# EXERCISE INSTRUCTIONS
Below is a listing. Quote from it, exactly, the lines from the one containing "This is an **Equipment" down to the one containing "- **Data Display:**", both ends included, and nothing else.
_____
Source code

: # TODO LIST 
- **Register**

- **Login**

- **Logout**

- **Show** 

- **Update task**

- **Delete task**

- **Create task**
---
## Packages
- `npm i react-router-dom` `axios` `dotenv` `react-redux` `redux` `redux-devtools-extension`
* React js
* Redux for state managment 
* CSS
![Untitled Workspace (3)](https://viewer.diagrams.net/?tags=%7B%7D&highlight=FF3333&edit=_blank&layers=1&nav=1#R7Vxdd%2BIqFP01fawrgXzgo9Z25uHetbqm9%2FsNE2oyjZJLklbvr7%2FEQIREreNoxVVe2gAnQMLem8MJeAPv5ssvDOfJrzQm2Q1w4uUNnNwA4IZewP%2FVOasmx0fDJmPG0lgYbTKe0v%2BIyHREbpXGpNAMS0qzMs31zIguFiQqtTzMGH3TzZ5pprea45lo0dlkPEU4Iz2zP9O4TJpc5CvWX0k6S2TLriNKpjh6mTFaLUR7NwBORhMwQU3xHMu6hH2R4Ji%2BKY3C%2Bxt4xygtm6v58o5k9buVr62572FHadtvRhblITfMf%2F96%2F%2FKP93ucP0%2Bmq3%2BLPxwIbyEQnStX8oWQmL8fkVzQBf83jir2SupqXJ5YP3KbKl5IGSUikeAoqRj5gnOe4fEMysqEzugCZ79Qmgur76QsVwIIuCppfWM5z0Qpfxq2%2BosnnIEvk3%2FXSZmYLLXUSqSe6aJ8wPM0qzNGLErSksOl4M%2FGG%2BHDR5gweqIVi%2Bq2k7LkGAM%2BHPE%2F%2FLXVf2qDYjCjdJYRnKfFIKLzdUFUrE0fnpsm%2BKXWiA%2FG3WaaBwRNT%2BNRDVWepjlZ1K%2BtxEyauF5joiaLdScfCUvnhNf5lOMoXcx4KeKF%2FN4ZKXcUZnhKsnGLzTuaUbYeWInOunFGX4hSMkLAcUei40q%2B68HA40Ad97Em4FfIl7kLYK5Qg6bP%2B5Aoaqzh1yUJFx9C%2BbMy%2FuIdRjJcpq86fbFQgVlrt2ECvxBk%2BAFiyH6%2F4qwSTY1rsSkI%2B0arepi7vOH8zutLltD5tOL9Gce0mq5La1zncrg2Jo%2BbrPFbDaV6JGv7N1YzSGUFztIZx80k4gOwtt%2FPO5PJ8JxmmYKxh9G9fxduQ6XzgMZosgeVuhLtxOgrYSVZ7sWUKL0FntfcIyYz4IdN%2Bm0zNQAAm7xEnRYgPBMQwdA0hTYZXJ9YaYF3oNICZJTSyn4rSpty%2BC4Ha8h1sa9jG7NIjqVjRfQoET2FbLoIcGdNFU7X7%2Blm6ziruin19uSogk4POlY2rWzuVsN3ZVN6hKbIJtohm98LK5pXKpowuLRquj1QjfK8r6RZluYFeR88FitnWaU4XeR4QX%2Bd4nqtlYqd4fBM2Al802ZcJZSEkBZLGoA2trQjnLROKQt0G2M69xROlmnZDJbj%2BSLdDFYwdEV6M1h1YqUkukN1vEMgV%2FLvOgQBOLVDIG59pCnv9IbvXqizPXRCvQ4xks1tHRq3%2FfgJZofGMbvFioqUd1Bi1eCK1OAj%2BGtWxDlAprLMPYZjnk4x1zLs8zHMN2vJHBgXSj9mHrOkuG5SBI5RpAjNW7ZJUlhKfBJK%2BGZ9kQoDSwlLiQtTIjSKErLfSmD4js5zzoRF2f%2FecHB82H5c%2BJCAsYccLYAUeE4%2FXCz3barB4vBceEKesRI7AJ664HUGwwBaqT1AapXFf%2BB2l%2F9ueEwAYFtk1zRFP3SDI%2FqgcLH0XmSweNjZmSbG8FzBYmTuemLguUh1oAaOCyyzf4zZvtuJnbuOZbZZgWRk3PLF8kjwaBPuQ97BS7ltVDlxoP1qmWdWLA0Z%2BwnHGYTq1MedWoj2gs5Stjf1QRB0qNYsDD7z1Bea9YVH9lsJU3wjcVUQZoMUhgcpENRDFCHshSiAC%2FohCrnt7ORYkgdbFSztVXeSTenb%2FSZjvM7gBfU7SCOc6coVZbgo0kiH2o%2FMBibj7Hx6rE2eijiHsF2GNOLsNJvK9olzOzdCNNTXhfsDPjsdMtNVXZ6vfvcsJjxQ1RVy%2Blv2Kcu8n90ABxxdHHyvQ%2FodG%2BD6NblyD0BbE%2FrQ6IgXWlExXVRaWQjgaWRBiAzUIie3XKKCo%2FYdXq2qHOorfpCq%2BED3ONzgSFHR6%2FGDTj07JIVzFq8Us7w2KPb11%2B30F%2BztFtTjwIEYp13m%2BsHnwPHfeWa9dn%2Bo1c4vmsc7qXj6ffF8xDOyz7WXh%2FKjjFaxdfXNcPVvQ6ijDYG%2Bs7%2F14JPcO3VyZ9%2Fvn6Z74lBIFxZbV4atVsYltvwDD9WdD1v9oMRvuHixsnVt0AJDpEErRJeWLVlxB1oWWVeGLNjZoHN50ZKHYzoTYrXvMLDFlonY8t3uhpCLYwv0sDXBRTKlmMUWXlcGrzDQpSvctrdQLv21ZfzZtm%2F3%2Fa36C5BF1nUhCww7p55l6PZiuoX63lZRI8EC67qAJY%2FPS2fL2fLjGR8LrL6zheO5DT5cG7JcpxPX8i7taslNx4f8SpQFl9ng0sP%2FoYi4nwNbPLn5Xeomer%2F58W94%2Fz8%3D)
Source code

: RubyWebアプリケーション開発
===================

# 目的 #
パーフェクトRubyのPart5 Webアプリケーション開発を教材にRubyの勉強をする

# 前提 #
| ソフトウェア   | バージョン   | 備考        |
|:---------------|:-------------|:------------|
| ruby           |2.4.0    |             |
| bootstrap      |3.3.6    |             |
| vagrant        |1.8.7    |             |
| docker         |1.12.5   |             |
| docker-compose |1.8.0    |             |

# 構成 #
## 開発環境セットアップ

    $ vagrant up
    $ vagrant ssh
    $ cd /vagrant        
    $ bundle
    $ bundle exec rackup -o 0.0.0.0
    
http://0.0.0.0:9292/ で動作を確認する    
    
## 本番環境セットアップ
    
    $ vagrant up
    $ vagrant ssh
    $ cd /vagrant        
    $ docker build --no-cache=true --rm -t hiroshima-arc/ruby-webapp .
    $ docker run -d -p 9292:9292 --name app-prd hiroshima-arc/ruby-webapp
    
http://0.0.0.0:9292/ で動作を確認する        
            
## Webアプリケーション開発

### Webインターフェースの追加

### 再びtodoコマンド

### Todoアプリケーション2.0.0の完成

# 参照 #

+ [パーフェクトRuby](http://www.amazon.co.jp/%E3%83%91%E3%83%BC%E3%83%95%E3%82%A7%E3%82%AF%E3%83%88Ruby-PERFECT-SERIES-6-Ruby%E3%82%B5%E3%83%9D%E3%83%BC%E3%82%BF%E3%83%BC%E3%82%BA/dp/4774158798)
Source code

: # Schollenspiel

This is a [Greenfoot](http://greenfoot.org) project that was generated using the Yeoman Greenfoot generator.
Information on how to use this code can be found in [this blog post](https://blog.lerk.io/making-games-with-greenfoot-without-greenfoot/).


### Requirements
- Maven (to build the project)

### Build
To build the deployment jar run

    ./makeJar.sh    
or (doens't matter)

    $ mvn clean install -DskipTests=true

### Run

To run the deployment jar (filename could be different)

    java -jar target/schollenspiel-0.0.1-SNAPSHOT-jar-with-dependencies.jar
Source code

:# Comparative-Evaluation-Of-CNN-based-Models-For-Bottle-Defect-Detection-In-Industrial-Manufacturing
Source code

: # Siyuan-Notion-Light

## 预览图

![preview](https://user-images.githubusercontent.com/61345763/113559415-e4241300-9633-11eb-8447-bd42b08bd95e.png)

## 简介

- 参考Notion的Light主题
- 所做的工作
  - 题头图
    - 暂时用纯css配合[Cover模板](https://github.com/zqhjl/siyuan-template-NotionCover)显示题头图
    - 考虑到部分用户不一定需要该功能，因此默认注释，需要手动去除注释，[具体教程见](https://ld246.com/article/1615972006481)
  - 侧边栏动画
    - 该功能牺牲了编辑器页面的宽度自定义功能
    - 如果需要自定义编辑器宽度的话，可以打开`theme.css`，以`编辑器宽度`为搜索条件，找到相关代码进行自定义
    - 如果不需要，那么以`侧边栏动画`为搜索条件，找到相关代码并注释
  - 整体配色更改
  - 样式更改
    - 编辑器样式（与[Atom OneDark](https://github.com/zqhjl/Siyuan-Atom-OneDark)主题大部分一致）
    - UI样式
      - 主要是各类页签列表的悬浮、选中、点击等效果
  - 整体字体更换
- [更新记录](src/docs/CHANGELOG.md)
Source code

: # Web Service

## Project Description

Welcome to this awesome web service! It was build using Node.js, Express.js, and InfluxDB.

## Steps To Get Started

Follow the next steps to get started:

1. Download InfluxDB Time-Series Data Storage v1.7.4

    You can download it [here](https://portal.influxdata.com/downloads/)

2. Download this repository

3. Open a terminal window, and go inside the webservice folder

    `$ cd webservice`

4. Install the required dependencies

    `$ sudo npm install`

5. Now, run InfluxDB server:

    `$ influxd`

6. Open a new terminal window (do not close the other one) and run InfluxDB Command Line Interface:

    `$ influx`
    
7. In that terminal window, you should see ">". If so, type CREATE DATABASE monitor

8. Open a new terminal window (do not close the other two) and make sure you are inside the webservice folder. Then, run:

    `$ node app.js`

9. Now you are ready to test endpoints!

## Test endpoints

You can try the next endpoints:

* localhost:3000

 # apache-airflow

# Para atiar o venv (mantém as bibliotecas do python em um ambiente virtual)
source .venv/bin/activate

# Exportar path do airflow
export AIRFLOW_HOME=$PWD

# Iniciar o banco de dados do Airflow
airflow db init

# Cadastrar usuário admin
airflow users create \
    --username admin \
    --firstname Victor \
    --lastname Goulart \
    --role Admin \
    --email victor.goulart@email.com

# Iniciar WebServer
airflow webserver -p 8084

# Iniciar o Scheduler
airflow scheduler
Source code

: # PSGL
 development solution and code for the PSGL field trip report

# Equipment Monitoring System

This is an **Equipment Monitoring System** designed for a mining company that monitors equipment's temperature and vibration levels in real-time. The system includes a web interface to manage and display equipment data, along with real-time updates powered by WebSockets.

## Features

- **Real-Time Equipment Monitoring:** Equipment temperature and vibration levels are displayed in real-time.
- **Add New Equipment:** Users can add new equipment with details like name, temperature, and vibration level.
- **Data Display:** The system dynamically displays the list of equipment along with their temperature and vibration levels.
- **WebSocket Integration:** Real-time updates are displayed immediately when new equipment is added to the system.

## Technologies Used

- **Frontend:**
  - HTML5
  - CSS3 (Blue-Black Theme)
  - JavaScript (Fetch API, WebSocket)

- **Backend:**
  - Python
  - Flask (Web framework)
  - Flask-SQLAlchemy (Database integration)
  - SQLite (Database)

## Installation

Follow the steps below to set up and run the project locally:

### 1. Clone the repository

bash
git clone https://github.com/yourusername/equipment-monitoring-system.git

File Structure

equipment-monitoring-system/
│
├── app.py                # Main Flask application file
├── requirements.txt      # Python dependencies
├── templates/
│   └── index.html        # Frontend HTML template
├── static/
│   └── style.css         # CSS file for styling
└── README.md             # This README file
_____
# TASK ANSWER
This is an **Equipment Monitoring System** designed for a mining company that monitors equipment's temperature and vibration levels in real-time. The system includes a web interface to manage and display equipment data, along with real-time updates powered by WebSockets.

## Features

- **Real-Time Equipment Monitoring:** Equipment temperature and vibration levels are displayed in real-time.
- **Add New Equipment:** Users can add new equipment with details like name, temperature, and vibration level.
- **Data Display:** The system dynamically displays the list of equipment along with their temperature and vibration levels.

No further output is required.